Antibiotic Resistance Mechanisms:
Enzyme production (e.g., beta-lactamase), target alteration, efflux pumps.
Antibiotic Actions:
Inhibit cell wall synthesis, protein synthesis, and DNA replication.
Misuse Encouraging Resistance:
Overuse, self-medication, incomplete courses.
Disk-Diffusion Method:
Measures the effectiveness of antibiotics by observing inhibition zones on agar.
Selecting Microbial Control Methods:
Depends on the situation (e.g., sterilization for surgical tools, antiseptics for wounds).
Antibiotic Producers:
Streptomyces (soil bacteria) produce most antibiotics.
Chemotherapy Challenges:
Viral, fungal, protozoan, and helminthic infections are harder to treat due to fewer drug targets and host toxicity.
Definitions:
Spectrum of Activity: Range of organisms an antibiotic can target.

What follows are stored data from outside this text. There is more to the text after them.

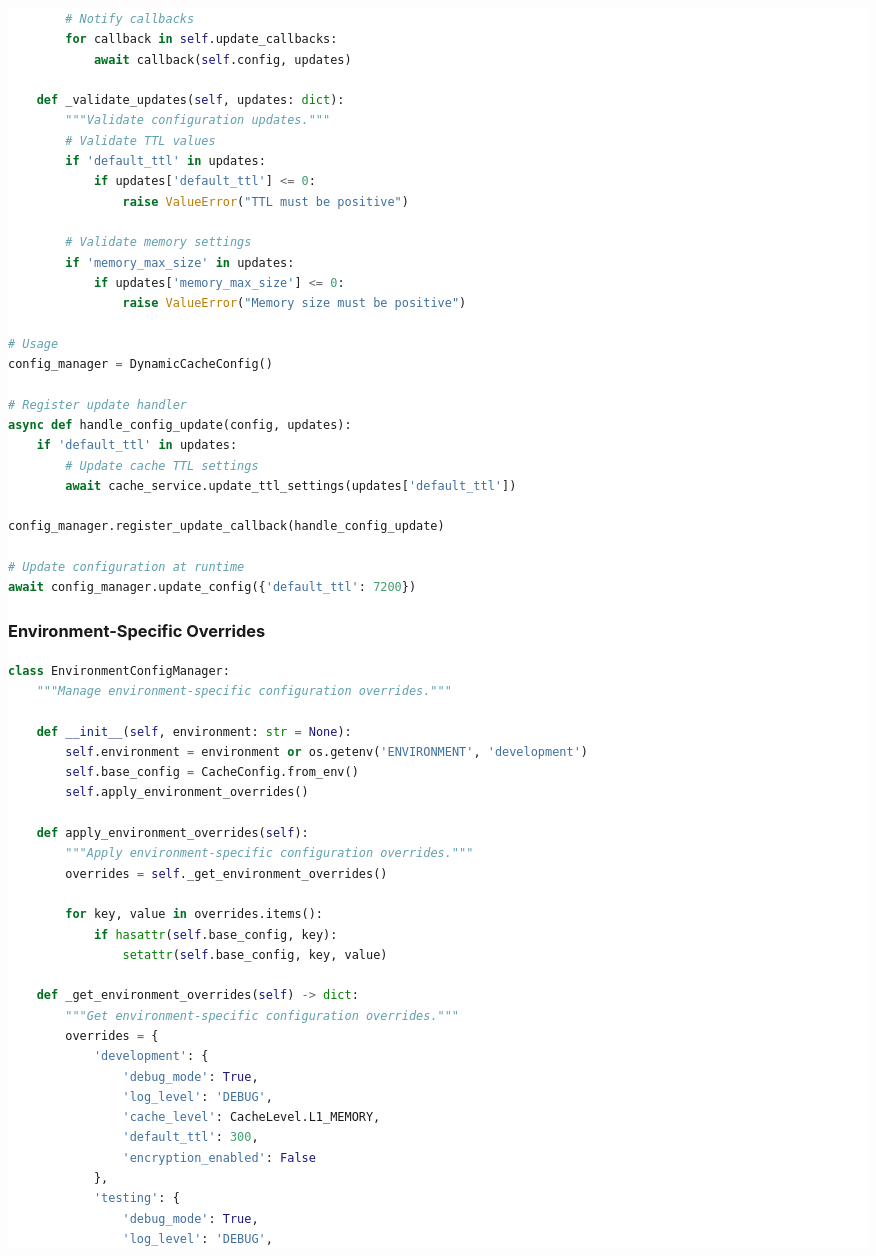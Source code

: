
 ```python
        # Notify callbacks
        for callback in self.update_callbacks:
            await callback(self.config, updates)

    def _validate_updates(self, updates: dict):
        """Validate configuration updates."""
        # Validate TTL values
        if 'default_ttl' in updates:
            if updates['default_ttl'] <= 0:
                raise ValueError("TTL must be positive")

        # Validate memory settings
        if 'memory_max_size' in updates:
            if updates['memory_max_size'] <= 0:
                raise ValueError("Memory size must be positive")

# Usage
config_manager = DynamicCacheConfig()

# Register update handler
async def handle_config_update(config, updates):
    if 'default_ttl' in updates:
        # Update cache TTL settings
        await cache_service.update_ttl_settings(updates['default_ttl'])

config_manager.register_update_callback(handle_config_update)

# Update configuration at runtime
await config_manager.update_config({'default_ttl': 7200})
```

### Environment-Specific Overrides

```python
class EnvironmentConfigManager:
    """Manage environment-specific configuration overrides."""

    def __init__(self, environment: str = None):
        self.environment = environment or os.getenv('ENVIRONMENT', 'development')
        self.base_config = CacheConfig.from_env()
        self.apply_environment_overrides()

    def apply_environment_overrides(self):
        """Apply environment-specific configuration overrides."""
        overrides = self._get_environment_overrides()

        for key, value in overrides.items():
            if hasattr(self.base_config, key):
                setattr(self.base_config, key, value)

    def _get_environment_overrides(self) -> dict:
        """Get environment-specific configuration overrides."""
        overrides = {
            'development': {
                'debug_mode': True,
                'log_level': 'DEBUG',
                'cache_level': CacheLevel.L1_MEMORY,
                'default_ttl': 300,
                'encryption_enabled': False
            },
            'testing': {
                'debug_mode': True,
                'log_level': 'DEBUG',
```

Broad-Spectrum Antibiotics: Effective against a wide range of microbes.
Superinfection: Infection caused by antibiotic-resistant microbes.
Challenges Targeting Viruses:
Viruses use host machinery, making it difficult to target them without harming host cells.
Broad-Spectrum Antibiotics:
Useful but can disrupt normal flora and promote resistance.
Antifungal Drug Actions:
Target ergosterol in cell membranes and cell wall components.
Antiviral Drug Actions:
Inhibit viral enzymes (e.g., reverse transcriptase) and replication.
Antiprotozoan/Antihelminthic Drugs:
Target metabolic processes specific to protozoa and helminths.
Microbial Susceptibility Tests:
Kirby-Bauer Test: Disk diffusion method.
E-Test: Determines the minimum inhibitory concentration (MIC).
Why Bacteria Become Drug Resistant:
Mutations, acquisition of resistance genes, and selective pressure from antibiotics.
MBC vs. MIC:
MIC: Minimum concentration to inhibit growth.
MBC: Minimum concentration to kill 99.9% of bacteria.
Infectious Disease Classifications:
Pandemic: Global outbreak.
Epidemic: Regional outbreak.
Sign: Objective evidence (e.g., fever).
Symptom: Subjective (e.g., pain).
Microbial Antagonism/Competitive Exclusion:
Normal flora prevent pathogens from colonizing by competing for resources.
Stages of Microbial Disease:
Incubation, Prodromal, Illness, Decline, Convalescence.
Infectious Disease Transmission:
Indirect: Through fomites, droplets, air.
Direct: Physical contact, sexual transmission.
Reservoirs of Disease:
Sources of infection (e.g., humans, animals, environment).
Vectors:
Organisms like mosquitoes that transmit diseases.
Zoonotic Infections:
Diseases transmitted from animals to humans (e.g., rabies, Lyme disease).
Nosocomial Infection Precautions:
Hand hygiene, sterilization, isolation of infected patients.
Portals of Entry:
Skin, mucous membranes, respiratory tract, GI tract.
Gram-Negative Bacteria and Fever:
Endotoxins trigger immune response, leading to fever.
Exotoxins vs. Endotoxins:
Exotoxins: Secreted proteins causing damage.
Endotoxins: Lipid A part of LPS that causes immune response.
Superantigens:
Overstimulate the immune system, causing severe reactions like toxic shock.